**Your goal:** Scan the records for "term". Show the matching lines.

(Collection entries)
--------------------
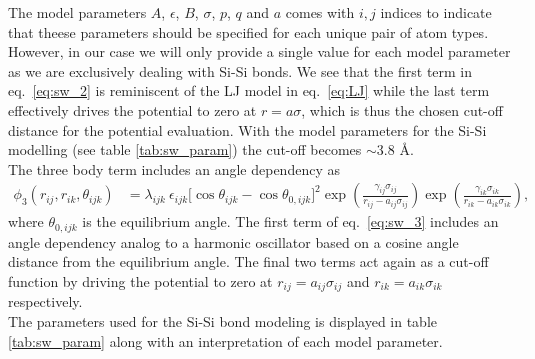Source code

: The model parameters $A$, $\epsilon$, $B$, $\sigma$, $p$, $q$ and $a$ comes with $i,j$ indices to indicate that theese parameters should be specified for each unique pair of atom types. However, in our case we will only provide a single value for each model parameter as we are exclusively dealing with Si-Si bonds. We see that the first term in eq.~\eqref{eq:sw_2} is reminiscent of the LJ model in eq.~\eqref{eq:LJ} while the last term effectively drives the potential to zero at $r=a\sigma$, which is thus the chosen cut-off distance for the potential evaluation. With the model parameters for the Si-Si modelling (see table \ref{tab:sw_param}) the cut-off becomes $\sim 3.8$ Å. \\
The three body term includes an angle dependency as
\begin{align}
  \phi_3(r_{ij}, r_{ik}, \theta_{ijk}) &= \lambda_{ijk} \ \epsilon_{ijk} \Big[\cos \theta_{ijk}-\cos \theta_{0,ijk}\Big]^2 \exp (\frac{\gamma_{ij} \sigma_{ij}}{r_{ij} - a_{ij} \sigma_{ij}}) \exp (\frac{\gamma_{ik} \sigma_{ik}}{r_{ik} - a_{ik} \sigma_{ik}}),
  \label{eq:sw_3}
\end{align}
where $\theta_{0,ijk}$ is the equilibrium angle. The first term of eq.~\eqref{eq:sw_3} includes an angle dependency analog to a harmonic oscillator based on a cosine angle distance from the equilibrium angle. The final two terms act again as a cut-off function by driving the potential to zero at $r_{ij} = a_{ij}\sigma_{ij}$ and $r_{ik} = a_{ik}\sigma_{ik}$ respectively. \\ 
The parameters used for the Si-Si bond modeling is displayed in table \ref{tab:sw_param} along with an interpretation of each model parameter.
--------------------
**Written answer:**
: The model parameters $A$, $\epsilon$, $B$, $\sigma$, $p$, $q$ and $a$ comes with $i,j$ indices to indicate that theese parameters should be specified for each unique pair of atom types. However, in our case we will only provide a single value for each model parameter as we are exclusively dealing with Si-Si bonds. We see that the first term in eq.~\eqref{eq:sw_2} is reminiscent of the LJ model in eq.~\eqref{eq:LJ} while the last term effectively drives the potential to zero at $r=a\sigma$, which is thus the chosen cut-off distance for the potential evaluation. With the model parameters for the Si-Si modelling (see table \ref{tab:sw_param}) the cut-off becomes $\sim 3.8$ Å. \\
The three body term includes an angle dependency as
where $\theta_{0,ijk}$ is the equilibrium angle. The first term of eq.~\eqref{eq:sw_3} includes an angle dependency analog to a harmonic oscillator based on a cosine angle distance from the equilibrium angle. The final two terms act again as a cut-off function by driving the potential to zero at $r_{ij} = a_{ij}\sigma_{ij}$ and $r_{ik} = a_{ik}\sigma_{ik}$ respectively. \\ 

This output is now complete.